- **WHAT IS EXPECTED**
Look through the data below and return each line where "mode" appears.

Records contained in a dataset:
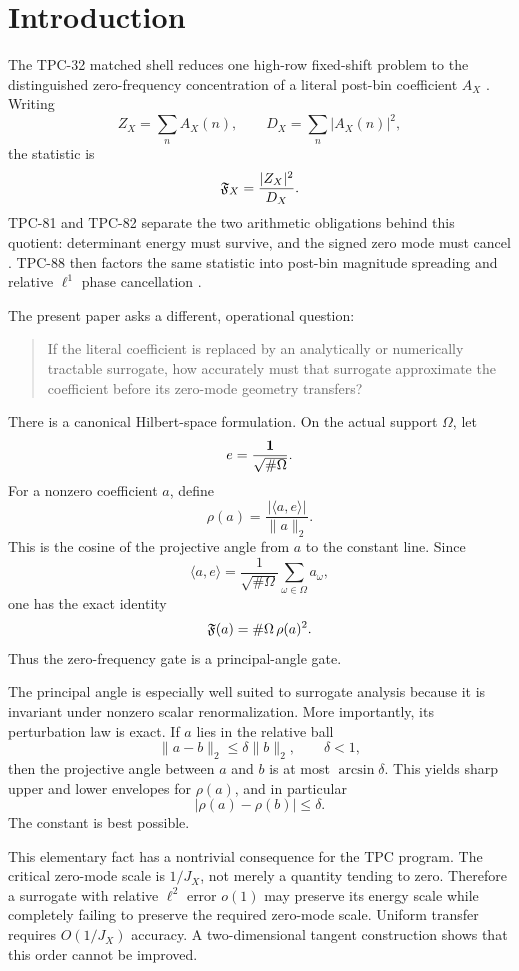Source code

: \section{Introduction}
\label{sec:introduction}

The TPC-32 matched shell reduces one high-row fixed-shift problem to
the distinguished zero-frequency concentration of a literal
post-bin coefficient \(A_X\) \citep{WangTPC32}.  Writing
\[
 Z_X=\sum_nA_X(n),\qquad
 D_X=\sum_n|A_X(n)|^2,
\]
the statistic is
\[
 \Flat_X=\frac{|Z_X|^2}{D_X}.
\]
TPC-81 and TPC-82 separate the two arithmetic obligations behind
this quotient: determinant energy must survive, and the signed zero
mode must cancel \citep{WangTPC81,WangTPC82}.  TPC-88 then factors
the same statistic into post-bin magnitude spreading and relative
\(\ell^1\) phase cancellation \citep{WangTPC88}.

The present paper asks a different, operational question:

\begin{quote}
If the literal coefficient is replaced by an analytically or
numerically tractable surrogate, how accurately must that surrogate
approximate the coefficient before its zero-mode geometry transfers?
\end{quote}

There is a canonical Hilbert-space formulation.  On the actual
support \(\Omega\), let
\[
 e=\frac{\one}{\sqrt{\#\Omega}}.
\]
For a nonzero coefficient \(a\), define
\[
 \rho(a)=\frac{|\langle a,e\rangle|}{\|a\|_2}.
\]
This is the cosine of the projective angle from \(a\) to the constant
line.  Since
\[
 \langle a,e\rangle=\frac{1}{\sqrt{\#\Omega}}\sum_{\omega\in\Omega}
 a_\omega,
\]
one has the exact identity
\[
 \Flat(a)=\#\Omega\,\rho(a)^2.
\]
Thus the zero-frequency gate is a principal-angle gate.

The principal angle is especially well suited to surrogate
analysis because it is invariant under nonzero scalar
renormalization.  More importantly, its perturbation law is exact.
If \(a\) lies in the relative ball
\[
 \|a-b\|_2\le\delta\|b\|_2,\qquad \delta<1,
\]
then the projective angle between \(a\) and \(b\) is at most
\(\arcsin\delta\).  This yields sharp upper and lower envelopes for
\(\rho(a)\), and in particular
\[
 |\rho(a)-\rho(b)|\le\delta.
\]
The constant is best possible.

This elementary fact has a nontrivial consequence for the TPC
program.  The critical zero-mode scale is \(1/J_X\), not merely a
quantity tending to zero.  Therefore a surrogate with relative
\(\ell^2\) error \(o(1)\) may preserve its energy scale while
completely failing to preserve the required zero-mode scale.
Uniform transfer requires \(O(1/J_X)\) accuracy.  A two-dimensional
tangent construction shows that this order cannot be improved.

- **WRITTEN ANSWER**
mode must cancel \citep{WangTPC81,WangTPC82}.  TPC-88 then factors
approximate the coefficient before its zero-mode geometry transfers?
program.  The critical zero-mode scale is \(1/J_X\), not merely a
completely failing to preserve the required zero-mode scale.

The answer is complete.